I am trying to match a pattern so that I can retrieve a string from a website. Here is the string in Question:
<a title="Posts by ivek dhwWaVa"
href="http://www.example.com/author/ivek/"
rel="nofollow">ivek</a>
I am trying to match the string "ivek" in between the a tag and I want to do this for each post and relate it to the number of comments.
Firstly, what is the regex I should use the above so I can use it as an example for the rest. I have nothing so far:
$content = file_get_contents('http://www.example.com');
preg_match_all("", $content, $matches);
And how I would relate the comments to the authors name as there are many other authors on the website and also their own set of comments. Do I use divs to break this up? As each set of info is wrapped around this div:
<div id="post-54" class="excerpt">
Thanks all for any help!
Please let me be the first to introduce you to the most famous answer on Stack Overflow.

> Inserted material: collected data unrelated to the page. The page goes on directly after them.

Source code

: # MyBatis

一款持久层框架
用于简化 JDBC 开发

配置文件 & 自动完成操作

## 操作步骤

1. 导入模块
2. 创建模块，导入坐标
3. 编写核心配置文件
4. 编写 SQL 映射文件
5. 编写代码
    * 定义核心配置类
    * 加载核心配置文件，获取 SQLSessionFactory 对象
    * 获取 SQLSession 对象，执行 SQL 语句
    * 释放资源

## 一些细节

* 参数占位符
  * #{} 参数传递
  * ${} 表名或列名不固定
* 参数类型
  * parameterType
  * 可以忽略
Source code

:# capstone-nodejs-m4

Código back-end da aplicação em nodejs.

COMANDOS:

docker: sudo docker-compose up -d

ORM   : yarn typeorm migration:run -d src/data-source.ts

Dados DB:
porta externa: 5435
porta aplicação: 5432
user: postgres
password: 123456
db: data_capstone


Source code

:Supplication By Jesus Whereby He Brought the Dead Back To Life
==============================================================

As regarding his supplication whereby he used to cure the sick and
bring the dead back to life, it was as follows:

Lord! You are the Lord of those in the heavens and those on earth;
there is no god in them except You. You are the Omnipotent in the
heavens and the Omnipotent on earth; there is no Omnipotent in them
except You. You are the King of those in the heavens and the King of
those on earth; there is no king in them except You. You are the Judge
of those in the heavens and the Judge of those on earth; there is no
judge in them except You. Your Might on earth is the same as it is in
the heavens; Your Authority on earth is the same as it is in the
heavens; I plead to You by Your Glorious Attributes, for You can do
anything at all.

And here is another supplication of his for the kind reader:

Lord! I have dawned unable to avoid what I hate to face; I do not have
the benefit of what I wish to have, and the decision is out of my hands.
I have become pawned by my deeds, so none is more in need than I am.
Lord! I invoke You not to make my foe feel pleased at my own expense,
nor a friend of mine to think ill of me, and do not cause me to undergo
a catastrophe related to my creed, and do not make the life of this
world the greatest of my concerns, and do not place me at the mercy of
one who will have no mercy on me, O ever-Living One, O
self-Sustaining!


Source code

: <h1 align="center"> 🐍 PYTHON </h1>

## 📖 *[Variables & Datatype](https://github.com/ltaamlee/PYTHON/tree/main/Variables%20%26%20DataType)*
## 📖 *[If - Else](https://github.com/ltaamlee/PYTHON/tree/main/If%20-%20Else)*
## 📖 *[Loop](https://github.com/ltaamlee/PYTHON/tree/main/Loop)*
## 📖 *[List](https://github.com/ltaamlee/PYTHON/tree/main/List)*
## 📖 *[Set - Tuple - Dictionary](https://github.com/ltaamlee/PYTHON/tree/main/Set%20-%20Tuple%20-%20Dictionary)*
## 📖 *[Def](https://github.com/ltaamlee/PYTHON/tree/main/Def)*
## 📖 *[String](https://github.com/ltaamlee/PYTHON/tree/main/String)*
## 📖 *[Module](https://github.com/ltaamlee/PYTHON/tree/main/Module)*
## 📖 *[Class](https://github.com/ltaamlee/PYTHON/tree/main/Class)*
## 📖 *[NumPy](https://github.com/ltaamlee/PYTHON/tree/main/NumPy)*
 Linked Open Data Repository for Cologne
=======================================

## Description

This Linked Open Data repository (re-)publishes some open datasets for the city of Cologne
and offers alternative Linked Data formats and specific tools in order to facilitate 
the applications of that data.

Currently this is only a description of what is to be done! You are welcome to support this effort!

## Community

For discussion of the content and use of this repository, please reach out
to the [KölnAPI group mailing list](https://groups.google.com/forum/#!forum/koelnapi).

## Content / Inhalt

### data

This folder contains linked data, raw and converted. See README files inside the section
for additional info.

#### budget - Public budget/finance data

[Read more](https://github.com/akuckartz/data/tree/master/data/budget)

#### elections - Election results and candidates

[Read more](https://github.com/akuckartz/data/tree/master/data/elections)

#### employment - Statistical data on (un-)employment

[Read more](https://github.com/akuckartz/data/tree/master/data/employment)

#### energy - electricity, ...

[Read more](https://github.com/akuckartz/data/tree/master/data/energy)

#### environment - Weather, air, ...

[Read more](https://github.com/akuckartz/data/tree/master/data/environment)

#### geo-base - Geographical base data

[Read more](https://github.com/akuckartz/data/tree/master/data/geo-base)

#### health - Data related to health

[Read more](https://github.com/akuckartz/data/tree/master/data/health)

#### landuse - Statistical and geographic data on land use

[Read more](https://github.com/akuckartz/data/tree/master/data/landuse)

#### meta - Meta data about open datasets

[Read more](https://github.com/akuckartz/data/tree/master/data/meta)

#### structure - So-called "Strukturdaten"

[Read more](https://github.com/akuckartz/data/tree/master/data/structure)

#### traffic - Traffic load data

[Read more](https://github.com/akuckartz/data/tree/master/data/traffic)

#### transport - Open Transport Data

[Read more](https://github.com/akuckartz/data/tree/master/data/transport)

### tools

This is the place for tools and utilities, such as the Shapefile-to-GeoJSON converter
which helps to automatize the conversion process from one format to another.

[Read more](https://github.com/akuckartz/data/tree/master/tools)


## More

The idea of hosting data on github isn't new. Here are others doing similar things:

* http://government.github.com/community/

Regular expressions are not suited to parsing HTML. You really need an HTML parser, even for what might appear to be a simple task.
I recommend something like PHP Simple HTML DOM Parser.
You really shouldn't be looking to Regex to do the job:
Can you provide some examples of why it is hard to parse XML and HTML with a regex?
Can you provide an example of parsing HTML with your favorite parser?
Related
I can't seem to get this to work and I was hoping for some help.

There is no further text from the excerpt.